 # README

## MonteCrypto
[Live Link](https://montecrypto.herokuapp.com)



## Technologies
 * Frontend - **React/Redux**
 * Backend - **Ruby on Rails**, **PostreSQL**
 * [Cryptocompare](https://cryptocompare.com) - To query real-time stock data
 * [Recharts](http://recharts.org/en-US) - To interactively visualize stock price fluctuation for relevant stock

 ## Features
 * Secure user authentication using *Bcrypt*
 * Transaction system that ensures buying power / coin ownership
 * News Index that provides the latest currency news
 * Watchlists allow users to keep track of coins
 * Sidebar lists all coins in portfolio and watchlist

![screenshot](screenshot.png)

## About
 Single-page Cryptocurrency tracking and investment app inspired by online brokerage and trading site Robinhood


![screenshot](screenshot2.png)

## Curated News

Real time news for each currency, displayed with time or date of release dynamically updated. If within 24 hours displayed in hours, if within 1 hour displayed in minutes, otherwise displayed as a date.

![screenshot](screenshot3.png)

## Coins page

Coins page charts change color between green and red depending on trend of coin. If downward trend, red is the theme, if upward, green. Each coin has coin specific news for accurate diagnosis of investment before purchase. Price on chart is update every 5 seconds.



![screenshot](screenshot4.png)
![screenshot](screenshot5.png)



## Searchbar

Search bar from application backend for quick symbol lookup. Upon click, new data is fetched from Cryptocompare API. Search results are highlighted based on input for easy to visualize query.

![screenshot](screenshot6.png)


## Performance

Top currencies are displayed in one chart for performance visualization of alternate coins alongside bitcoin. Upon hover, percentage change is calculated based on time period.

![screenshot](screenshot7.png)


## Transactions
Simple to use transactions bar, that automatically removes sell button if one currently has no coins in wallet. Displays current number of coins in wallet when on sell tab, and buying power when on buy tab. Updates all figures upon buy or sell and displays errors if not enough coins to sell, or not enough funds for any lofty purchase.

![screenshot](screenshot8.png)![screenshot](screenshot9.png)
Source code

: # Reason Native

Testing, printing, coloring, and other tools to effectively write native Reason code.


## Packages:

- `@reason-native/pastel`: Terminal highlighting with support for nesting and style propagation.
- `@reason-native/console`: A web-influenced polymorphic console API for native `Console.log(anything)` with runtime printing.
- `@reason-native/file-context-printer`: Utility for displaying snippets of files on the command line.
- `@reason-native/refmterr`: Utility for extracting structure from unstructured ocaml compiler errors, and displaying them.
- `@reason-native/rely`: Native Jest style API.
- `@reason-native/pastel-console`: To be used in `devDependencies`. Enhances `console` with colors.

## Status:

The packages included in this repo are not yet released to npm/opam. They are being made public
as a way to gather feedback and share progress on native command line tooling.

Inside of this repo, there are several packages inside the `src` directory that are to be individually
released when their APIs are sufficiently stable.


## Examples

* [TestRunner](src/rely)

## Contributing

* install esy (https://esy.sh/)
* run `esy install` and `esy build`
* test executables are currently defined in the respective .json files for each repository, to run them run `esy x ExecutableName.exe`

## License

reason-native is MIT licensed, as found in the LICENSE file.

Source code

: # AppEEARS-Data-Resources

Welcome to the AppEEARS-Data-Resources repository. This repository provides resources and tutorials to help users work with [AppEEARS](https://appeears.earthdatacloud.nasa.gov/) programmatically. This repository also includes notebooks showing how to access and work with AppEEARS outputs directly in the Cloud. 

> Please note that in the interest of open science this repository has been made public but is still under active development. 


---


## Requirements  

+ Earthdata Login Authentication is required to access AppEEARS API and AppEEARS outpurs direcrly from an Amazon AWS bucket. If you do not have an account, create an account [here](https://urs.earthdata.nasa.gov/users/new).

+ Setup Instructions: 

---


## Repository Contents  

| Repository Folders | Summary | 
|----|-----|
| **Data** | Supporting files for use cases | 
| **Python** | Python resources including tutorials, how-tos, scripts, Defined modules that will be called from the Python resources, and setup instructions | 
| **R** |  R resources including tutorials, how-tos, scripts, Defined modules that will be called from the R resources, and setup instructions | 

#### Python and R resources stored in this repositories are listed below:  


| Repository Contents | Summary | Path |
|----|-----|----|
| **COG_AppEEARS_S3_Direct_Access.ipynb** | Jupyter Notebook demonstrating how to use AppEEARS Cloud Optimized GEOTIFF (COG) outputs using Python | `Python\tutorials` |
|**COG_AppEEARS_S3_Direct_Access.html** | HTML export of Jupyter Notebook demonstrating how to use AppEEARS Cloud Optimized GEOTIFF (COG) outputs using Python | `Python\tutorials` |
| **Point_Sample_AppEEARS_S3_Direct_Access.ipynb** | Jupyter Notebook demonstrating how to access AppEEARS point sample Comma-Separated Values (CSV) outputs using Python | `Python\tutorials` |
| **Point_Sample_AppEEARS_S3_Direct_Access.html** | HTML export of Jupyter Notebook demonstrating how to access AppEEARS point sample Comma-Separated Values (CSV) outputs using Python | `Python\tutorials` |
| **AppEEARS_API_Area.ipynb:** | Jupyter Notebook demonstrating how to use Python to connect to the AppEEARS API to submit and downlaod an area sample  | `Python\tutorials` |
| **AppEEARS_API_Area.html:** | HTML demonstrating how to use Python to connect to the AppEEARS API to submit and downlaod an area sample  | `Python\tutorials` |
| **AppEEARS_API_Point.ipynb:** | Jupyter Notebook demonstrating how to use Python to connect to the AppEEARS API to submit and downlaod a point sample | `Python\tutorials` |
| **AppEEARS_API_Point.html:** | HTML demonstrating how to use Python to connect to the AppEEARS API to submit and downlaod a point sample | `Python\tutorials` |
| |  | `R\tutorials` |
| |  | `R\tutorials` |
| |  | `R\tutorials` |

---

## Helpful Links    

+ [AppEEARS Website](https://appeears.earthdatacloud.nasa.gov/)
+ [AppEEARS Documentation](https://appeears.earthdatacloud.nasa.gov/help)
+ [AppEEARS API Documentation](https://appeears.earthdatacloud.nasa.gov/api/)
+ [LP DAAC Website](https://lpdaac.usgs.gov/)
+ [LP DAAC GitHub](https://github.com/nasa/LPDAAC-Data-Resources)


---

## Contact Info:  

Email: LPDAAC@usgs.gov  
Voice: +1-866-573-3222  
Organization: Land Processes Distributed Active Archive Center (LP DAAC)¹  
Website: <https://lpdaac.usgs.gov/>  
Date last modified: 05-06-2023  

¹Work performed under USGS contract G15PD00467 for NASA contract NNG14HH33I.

######

● Work to be completed: From the line holding "[LP DAAC Website](https://lpdaac.usgs.gov/)" to the final line of the data, output each line exactly and nothing more.

● Exercise answer:
+ [LP DAAC Website](https://lpdaac.usgs.gov/)
+ [LP DAAC GitHub](https://github.com/nasa/LPDAAC-Data-Resources)


---

## Contact Info:  

Email: LPDAAC@usgs.gov  
Voice: +1-866-573-3222  
Organization: Land Processes Distributed Active Archive Center (LP DAAC)¹  
Website: <https://lpdaac.usgs.gov/>  
Date last modified: 05-06-2023  

¹Work performed under USGS contract G15PD00467 for NASA contract NNG14HH33I.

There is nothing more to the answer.